━━ Given data ━━

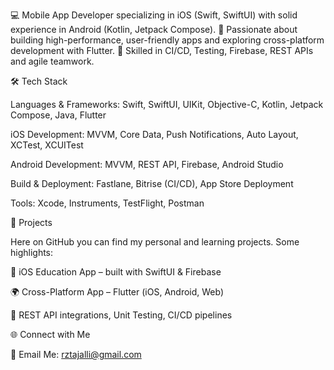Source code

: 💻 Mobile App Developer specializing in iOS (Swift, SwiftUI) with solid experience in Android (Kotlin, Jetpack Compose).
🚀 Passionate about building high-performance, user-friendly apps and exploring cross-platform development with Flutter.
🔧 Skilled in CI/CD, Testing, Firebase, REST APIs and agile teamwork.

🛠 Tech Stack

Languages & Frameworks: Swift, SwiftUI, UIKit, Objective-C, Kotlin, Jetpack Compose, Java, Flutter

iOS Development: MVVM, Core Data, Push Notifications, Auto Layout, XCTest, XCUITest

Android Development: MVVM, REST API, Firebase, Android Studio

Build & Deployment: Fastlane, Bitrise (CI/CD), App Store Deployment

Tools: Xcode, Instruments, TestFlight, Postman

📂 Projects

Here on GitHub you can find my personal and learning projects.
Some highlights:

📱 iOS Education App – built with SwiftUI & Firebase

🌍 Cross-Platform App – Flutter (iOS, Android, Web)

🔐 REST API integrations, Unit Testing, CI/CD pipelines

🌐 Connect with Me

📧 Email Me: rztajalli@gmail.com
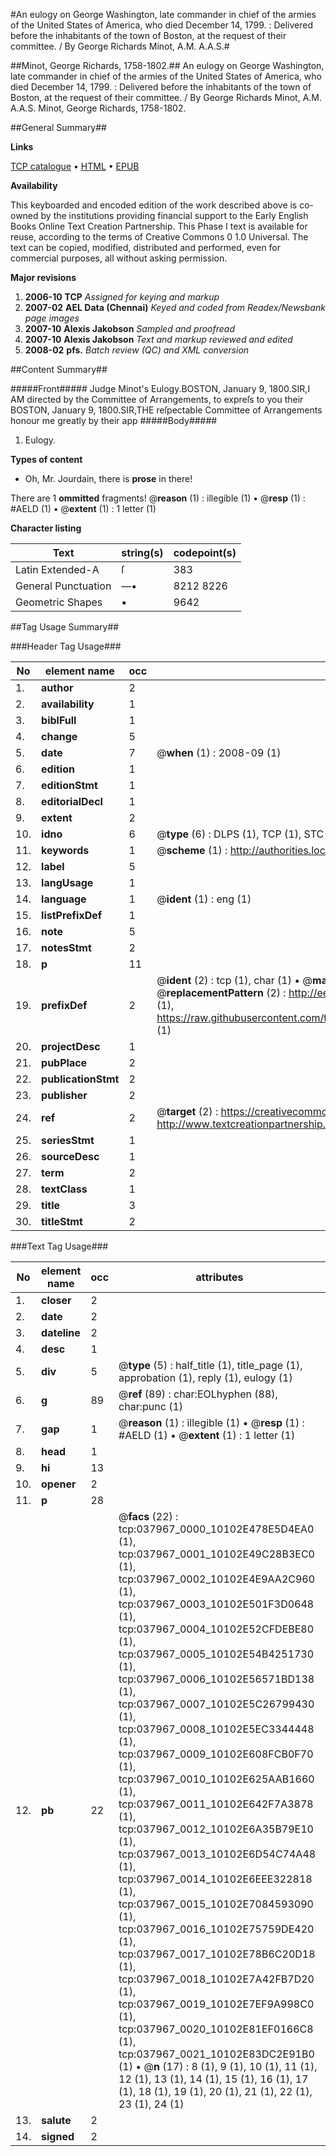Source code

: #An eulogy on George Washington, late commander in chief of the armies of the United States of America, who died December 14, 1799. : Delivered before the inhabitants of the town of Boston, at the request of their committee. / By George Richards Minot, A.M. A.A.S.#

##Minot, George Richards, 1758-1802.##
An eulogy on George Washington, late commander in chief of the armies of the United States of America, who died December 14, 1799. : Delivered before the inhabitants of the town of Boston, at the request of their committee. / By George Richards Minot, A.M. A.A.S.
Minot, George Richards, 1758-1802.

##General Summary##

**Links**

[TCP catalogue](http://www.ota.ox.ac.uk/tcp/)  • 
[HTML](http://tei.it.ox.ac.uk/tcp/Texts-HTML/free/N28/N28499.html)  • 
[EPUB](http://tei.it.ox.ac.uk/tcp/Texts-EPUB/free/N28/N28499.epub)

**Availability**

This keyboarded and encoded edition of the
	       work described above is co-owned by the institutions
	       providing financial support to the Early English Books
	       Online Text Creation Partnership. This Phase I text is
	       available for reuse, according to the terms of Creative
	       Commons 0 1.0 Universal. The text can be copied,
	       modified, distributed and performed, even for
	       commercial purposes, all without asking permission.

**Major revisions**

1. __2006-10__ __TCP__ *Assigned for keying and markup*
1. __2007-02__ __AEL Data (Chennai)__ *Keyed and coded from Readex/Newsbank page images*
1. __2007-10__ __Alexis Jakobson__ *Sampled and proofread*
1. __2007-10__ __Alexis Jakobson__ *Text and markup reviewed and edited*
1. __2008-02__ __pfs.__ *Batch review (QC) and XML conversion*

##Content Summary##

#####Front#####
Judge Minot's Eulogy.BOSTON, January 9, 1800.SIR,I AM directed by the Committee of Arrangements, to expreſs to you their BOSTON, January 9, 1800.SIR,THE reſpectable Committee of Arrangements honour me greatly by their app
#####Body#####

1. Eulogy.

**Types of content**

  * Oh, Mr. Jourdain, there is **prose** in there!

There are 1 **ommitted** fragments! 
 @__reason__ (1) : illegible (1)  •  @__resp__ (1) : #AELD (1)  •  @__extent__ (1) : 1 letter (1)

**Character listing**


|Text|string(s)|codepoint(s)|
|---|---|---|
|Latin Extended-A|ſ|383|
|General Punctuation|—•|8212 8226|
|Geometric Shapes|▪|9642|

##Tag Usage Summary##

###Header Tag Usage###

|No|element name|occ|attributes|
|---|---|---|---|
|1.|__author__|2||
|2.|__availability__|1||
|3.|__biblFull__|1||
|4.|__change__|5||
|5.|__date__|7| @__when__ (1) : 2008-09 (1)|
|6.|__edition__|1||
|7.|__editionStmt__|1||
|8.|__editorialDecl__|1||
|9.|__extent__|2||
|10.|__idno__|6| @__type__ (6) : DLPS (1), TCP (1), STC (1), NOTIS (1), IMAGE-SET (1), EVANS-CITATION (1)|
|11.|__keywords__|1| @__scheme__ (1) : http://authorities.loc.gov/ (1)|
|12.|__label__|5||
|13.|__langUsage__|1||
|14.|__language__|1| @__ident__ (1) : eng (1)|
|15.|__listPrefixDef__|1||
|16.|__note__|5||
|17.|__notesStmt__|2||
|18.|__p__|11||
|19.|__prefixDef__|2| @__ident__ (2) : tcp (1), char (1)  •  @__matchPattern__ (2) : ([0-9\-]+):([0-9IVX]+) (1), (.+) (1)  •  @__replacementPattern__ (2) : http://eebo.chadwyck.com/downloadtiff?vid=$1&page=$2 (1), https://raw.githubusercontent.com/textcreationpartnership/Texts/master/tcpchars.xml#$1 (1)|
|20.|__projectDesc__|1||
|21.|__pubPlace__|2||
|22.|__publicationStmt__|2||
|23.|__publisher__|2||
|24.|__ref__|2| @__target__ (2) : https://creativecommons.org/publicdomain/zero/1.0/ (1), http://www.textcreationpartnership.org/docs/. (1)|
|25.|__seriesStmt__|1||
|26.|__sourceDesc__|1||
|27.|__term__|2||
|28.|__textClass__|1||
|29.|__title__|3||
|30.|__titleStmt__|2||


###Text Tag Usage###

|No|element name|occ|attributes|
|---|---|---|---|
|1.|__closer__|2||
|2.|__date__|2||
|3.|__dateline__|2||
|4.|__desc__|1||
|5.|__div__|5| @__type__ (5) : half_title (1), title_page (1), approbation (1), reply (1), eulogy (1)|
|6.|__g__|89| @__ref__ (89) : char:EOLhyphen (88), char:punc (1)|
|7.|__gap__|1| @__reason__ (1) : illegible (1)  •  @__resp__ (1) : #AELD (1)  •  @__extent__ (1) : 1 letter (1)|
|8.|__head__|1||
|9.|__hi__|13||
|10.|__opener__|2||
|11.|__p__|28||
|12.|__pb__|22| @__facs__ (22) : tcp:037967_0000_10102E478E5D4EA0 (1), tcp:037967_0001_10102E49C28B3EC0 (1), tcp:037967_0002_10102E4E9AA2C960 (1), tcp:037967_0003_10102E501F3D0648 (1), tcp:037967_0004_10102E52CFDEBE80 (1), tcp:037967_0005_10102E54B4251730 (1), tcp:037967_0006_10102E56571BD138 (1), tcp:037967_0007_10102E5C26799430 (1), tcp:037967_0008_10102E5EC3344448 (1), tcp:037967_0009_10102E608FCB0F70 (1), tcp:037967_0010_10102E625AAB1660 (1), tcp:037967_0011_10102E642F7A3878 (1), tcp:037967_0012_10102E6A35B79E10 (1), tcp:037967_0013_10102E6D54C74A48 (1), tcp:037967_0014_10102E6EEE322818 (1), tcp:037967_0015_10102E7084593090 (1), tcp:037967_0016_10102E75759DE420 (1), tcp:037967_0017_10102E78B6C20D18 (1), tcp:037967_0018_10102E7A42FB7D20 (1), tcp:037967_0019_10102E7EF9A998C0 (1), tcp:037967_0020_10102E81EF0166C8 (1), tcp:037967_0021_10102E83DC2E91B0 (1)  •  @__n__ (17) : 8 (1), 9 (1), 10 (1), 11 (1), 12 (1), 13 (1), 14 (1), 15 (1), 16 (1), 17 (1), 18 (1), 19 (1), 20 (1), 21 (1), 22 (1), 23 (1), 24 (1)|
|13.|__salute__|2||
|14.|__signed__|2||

━━━

▶ [What you should do] Could you reproduce the data above exactly, without its pictures?

▶ [Answer space]
Source code

: 💻 Mobile App Developer specializing in iOS (Swift, SwiftUI) with solid experience in Android (Kotlin, Jetpack Compose).
🚀 Passionate about building high-performance, user-friendly apps and exploring cross-platform development with Flutter.
🔧 Skilled in CI/CD, Testing, Firebase, REST APIs and agile teamwork.

🛠 Tech Stack

Languages & Frameworks: Swift, SwiftUI, UIKit, Objective-C, Kotlin, Jetpack Compose, Java, Flutter

iOS Development: MVVM, Core Data, Push Notifications, Auto Layout, XCTest, XCUITest

Android Development: MVVM, REST API, Firebase, Android Studio

Build & Deployment: Fastlane, Bitrise (CI/CD), App Store Deployment

Tools: Xcode, Instruments, TestFlight, Postman

📂 Projects

Here on GitHub you can find my personal and learning projects.
Some highlights:

📱 iOS Education App – built with SwiftUI & Firebase

🌍 Cross-Platform App – Flutter (iOS, Android, Web)

🔐 REST API integrations, Unit Testing, CI/CD pipelines

🌐 Connect with Me

📧 Email Me: rztajalli@gmail.com
Source code

: #An eulogy on George Washington, late commander in chief of the armies of the United States of America, who died December 14, 1799. : Delivered before the inhabitants of the town of Boston, at the request of their committee. / By George Richards Minot, A.M. A.A.S.#

##Minot, George Richards, 1758-1802.##
An eulogy on George Washington, late commander in chief of the armies of the United States of America, who died December 14, 1799. : Delivered before the inhabitants of the town of Boston, at the request of their committee. / By George Richards Minot, A.M. A.A.S.
Minot, George Richards, 1758-1802.

##General Summary##

**Links**

[TCP catalogue](http://www.ota.ox.ac.uk/tcp/)  • 
[HTML](http://tei.it.ox.ac.uk/tcp/Texts-HTML/free/N28/N28499.html)  • 
[EPUB](http://tei.it.ox.ac.uk/tcp/Texts-EPUB/free/N28/N28499.epub)

**Availability**

This keyboarded and encoded edition of the
	       work described above is co-owned by the institutions
	       providing financial support to the Early English Books
	       Online Text Creation Partnership. This Phase I text is
	       available for reuse, according to the terms of Creative
	       Commons 0 1.0 Universal. The text can be copied,
	       modified, distributed and performed, even for
	       commercial purposes, all without asking permission.

**Major revisions**

1. __2006-10__ __TCP__ *Assigned for keying and markup*
1. __2007-02__ __AEL Data (Chennai)__ *Keyed and coded from Readex/Newsbank page images*
1. __2007-10__ __Alexis Jakobson__ *Sampled and proofread*
1. __2007-10__ __Alexis Jakobson__ *Text and markup reviewed and edited*
1. __2008-02__ __pfs.__ *Batch review (QC) and XML conversion*

##Content Summary##

#####Front#####
Judge Minot's Eulogy.BOSTON, January 9, 1800.SIR,I AM directed by the Committee of Arrangements, to expreſs to you their BOSTON, January 9, 1800.SIR,THE reſpectable Committee of Arrangements honour me greatly by their app
#####Body#####

1. Eulogy.

**Types of content**

  * Oh, Mr. Jourdain, there is **prose** in there!

There are 1 **ommitted** fragments! 
 @__reason__ (1) : illegible (1)  •  @__resp__ (1) : #AELD (1)  •  @__extent__ (1) : 1 letter (1)

**Character listing**


|Text|string(s)|codepoint(s)|
|---|---|---|
|Latin Extended-A|ſ|383|
|General Punctuation|—•|8212 8226|
|Geometric Shapes|▪|9642|

##Tag Usage Summary##

###Header Tag Usage###

|No|element name|occ|attributes|
|---|---|---|---|
|1.|__author__|2||
|2.|__availability__|1||
|3.|__biblFull__|1||
|4.|__change__|5||
|5.|__date__|7| @__when__ (1) : 2008-09 (1)|
|6.|__edition__|1||
|7.|__editionStmt__|1||
|8.|__editorialDecl__|1||
|9.|__extent__|2||
|10.|__idno__|6| @__type__ (6) : DLPS (1), TCP (1), STC (1), NOTIS (1), IMAGE-SET (1), EVANS-CITATION (1)|
|11.|__keywords__|1| @__scheme__ (1) : http://authorities.loc.gov/ (1)|
|12.|__label__|5||
|13.|__langUsage__|1||
|14.|__language__|1| @__ident__ (1) : eng (1)|
|15.|__listPrefixDef__|1||
|16.|__note__|5||
|17.|__notesStmt__|2||
|18.|__p__|11||
|19.|__prefixDef__|2| @__ident__ (2) : tcp (1), char (1)  •  @__matchPattern__ (2) : ([0-9\-]+):([0-9IVX]+) (1), (.+) (1)  •  @__replacementPattern__ (2) : http://eebo.chadwyck.com/downloadtiff?vid=$1&page=$2 (1), https://raw.githubusercontent.com/textcreationpartnership/Texts/master/tcpchars.xml#$1 (1)|
|20.|__projectDesc__|1||
|21.|__pubPlace__|2||
|22.|__publicationStmt__|2||
|23.|__publisher__|2||
|24.|__ref__|2| @__target__ (2) : https://creativecommons.org/publicdomain/zero/1.0/ (1), http://www.textcreationpartnership.org/docs/. (1)|
|25.|__seriesStmt__|1||
|26.|__sourceDesc__|1||
|27.|__term__|2||
|28.|__textClass__|1||
|29.|__title__|3||
|30.|__titleStmt__|2||


###Text Tag Usage###

|No|element name|occ|attributes|
|---|---|---|---|
|1.|__closer__|2||
|2.|__date__|2||
|3.|__dateline__|2||
|4.|__desc__|1||
|5.|__div__|5| @__type__ (5) : half_title (1), title_page (1), approbation (1), reply (1), eulogy (1)|
|6.|__g__|89| @__ref__ (89) : char:EOLhyphen (88), char:punc (1)|
|7.|__gap__|1| @__reason__ (1) : illegible (1)  •  @__resp__ (1) : #AELD (1)  •  @__extent__ (1) : 1 letter (1)|
|8.|__head__|1||
|9.|__hi__|13||
|10.|__opener__|2||
|11.|__p__|28||
|12.|__pb__|22| @__facs__ (22) : tcp:037967_0000_10102E478E5D4EA0 (1), tcp:037967_0001_10102E49C28B3EC0 (1), tcp:037967_0002_10102E4E9AA2C960 (1), tcp:037967_0003_10102E501F3D0648 (1), tcp:037967_0004_10102E52CFDEBE80 (1), tcp:037967_0005_10102E54B4251730 (1), tcp:037967_0006_10102E56571BD138 (1), tcp:037967_0007_10102E5C26799430 (1), tcp:037967_0008_10102E5EC3344448 (1), tcp:037967_0009_10102E608FCB0F70 (1), tcp:037967_0010_10102E625AAB1660 (1), tcp:037967_0011_10102E642F7A3878 (1), tcp:037967_0012_10102E6A35B79E10 (1), tcp:037967_0013_10102E6D54C74A48 (1), tcp:037967_0014_10102E6EEE322818 (1), tcp:037967_0015_10102E7084593090 (1), tcp:037967_0016_10102E75759DE420 (1), tcp:037967_0017_10102E78B6C20D18 (1), tcp:037967_0018_10102E7A42FB7D20 (1), tcp:037967_0019_10102E7EF9A998C0 (1), tcp:037967_0020_10102E81EF0166C8 (1), tcp:037967_0021_10102E83DC2E91B0 (1)  •  @__n__ (17) : 8 (1), 9 (1), 10 (1), 11 (1), 12 (1), 13 (1), 14 (1), 15 (1), 16 (1), 17 (1), 18 (1), 19 (1), 20 (1), 21 (1), 22 (1), 23 (1), 24 (1)|
|13.|__salute__|2||
|14.|__signed__|2||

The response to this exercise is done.